We will moan and moan and moan about politicians, but when they turn up on the doorstep will be struck down with diffidence.

The verbal riot at this week’s Yusuf Islam concert was interesting, because we tend not to express our displeasure so publicly during gigs.

It’s not like that elsewhere. Go to a substandard opera in Italy, for example, and the slow claps and jeers will drown out even the most prima of donnas.

Sport does bring out the fury in us. On any given Sunday afternoon, there seems to be an average of three GAA referees crouched behind a low wall seeking shelter from a mob.

There was a Facebook site, “We Irish Hate Thierry Henry (The Cheat)”, with great vitriol attached to it.

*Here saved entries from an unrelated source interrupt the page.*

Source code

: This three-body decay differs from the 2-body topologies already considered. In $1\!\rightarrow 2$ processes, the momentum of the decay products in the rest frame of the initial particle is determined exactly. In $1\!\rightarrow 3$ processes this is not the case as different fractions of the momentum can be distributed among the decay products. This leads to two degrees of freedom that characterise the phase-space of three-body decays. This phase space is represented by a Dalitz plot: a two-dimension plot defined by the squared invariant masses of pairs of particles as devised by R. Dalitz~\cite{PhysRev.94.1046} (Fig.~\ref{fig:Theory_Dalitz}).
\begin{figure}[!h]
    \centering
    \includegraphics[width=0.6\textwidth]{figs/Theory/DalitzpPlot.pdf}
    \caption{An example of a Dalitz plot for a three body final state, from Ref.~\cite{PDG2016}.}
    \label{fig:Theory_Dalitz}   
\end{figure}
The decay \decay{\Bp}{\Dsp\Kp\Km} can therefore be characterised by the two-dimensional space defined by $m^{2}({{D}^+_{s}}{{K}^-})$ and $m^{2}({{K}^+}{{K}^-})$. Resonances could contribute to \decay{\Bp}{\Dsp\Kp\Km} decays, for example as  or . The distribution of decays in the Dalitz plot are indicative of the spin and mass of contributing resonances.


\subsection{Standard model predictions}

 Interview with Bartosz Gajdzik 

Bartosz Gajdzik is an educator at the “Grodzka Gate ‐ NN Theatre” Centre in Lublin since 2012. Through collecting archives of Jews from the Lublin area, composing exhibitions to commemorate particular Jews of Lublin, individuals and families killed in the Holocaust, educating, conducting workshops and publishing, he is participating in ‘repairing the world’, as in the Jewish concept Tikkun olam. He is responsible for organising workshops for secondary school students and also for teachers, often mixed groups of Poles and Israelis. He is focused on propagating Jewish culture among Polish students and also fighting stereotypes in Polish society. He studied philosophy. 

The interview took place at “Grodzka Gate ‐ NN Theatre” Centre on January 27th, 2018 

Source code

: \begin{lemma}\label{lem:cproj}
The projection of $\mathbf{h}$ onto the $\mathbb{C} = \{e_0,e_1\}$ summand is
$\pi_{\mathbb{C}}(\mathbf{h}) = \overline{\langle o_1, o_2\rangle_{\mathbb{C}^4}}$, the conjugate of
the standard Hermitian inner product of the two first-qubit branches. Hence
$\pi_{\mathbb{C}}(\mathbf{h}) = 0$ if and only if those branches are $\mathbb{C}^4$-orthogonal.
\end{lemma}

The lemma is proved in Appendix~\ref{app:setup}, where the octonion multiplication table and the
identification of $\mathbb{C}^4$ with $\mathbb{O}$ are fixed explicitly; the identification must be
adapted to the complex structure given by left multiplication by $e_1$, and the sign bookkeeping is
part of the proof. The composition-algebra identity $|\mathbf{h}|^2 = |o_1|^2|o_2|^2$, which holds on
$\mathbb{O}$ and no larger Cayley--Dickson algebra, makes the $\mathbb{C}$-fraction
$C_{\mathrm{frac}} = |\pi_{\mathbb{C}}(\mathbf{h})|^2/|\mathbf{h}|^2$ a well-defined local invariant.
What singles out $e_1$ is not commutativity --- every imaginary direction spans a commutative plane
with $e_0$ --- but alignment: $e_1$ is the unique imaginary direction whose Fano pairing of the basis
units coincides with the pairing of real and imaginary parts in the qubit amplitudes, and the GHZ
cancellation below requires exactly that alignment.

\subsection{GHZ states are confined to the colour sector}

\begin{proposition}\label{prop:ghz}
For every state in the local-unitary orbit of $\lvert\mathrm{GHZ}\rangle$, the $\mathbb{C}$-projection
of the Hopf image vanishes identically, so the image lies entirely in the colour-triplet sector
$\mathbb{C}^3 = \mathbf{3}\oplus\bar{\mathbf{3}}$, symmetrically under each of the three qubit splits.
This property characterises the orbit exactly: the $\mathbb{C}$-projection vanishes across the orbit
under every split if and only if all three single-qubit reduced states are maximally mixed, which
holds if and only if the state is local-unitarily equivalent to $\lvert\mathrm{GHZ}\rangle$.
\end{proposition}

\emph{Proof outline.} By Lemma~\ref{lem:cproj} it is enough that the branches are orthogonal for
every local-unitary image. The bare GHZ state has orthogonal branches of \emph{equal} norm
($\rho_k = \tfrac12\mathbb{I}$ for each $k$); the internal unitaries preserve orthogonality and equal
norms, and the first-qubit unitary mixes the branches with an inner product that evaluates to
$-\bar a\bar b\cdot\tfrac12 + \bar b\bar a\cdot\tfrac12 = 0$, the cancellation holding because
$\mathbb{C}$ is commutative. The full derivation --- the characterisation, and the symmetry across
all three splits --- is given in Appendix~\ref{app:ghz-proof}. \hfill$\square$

There were conspiracy theories, even if such complaints about Fifa fixing it for big nations meant that we had to conveniently overlook the fact that Russia had been knocked out on the same night by Slovenia.

But in some ways, though, it was heartening to see how we expressed our World Cup hurt. There were no reports of death threats or of firebombings of Cuisine de France. Instead, how did so many Irish express their anger? By voting en masse in an ineffectual Le Monde poll asking readers who had deserved to qualify.

It was, briefly, a satisfying outlet for the frustration, but it was also an insight into our national psyche. We’ll show them, we said, by engaging in some international high jinks.

We knew from the off that all we could do this week was vent ineffectually; to twin the moral high ground with our moral victory. All that talk about sport being a place of fairness is nonsense. Fans understand fully that sport is fundamentally unfair; that most of its trading is done within a hurt-based economy.

And now, we have struck the mother-lode of hurt. Having spent a couple of decades sniggering at England’s obsession with Maradona’s 1986 “hand of God”, we will now set off along that same path.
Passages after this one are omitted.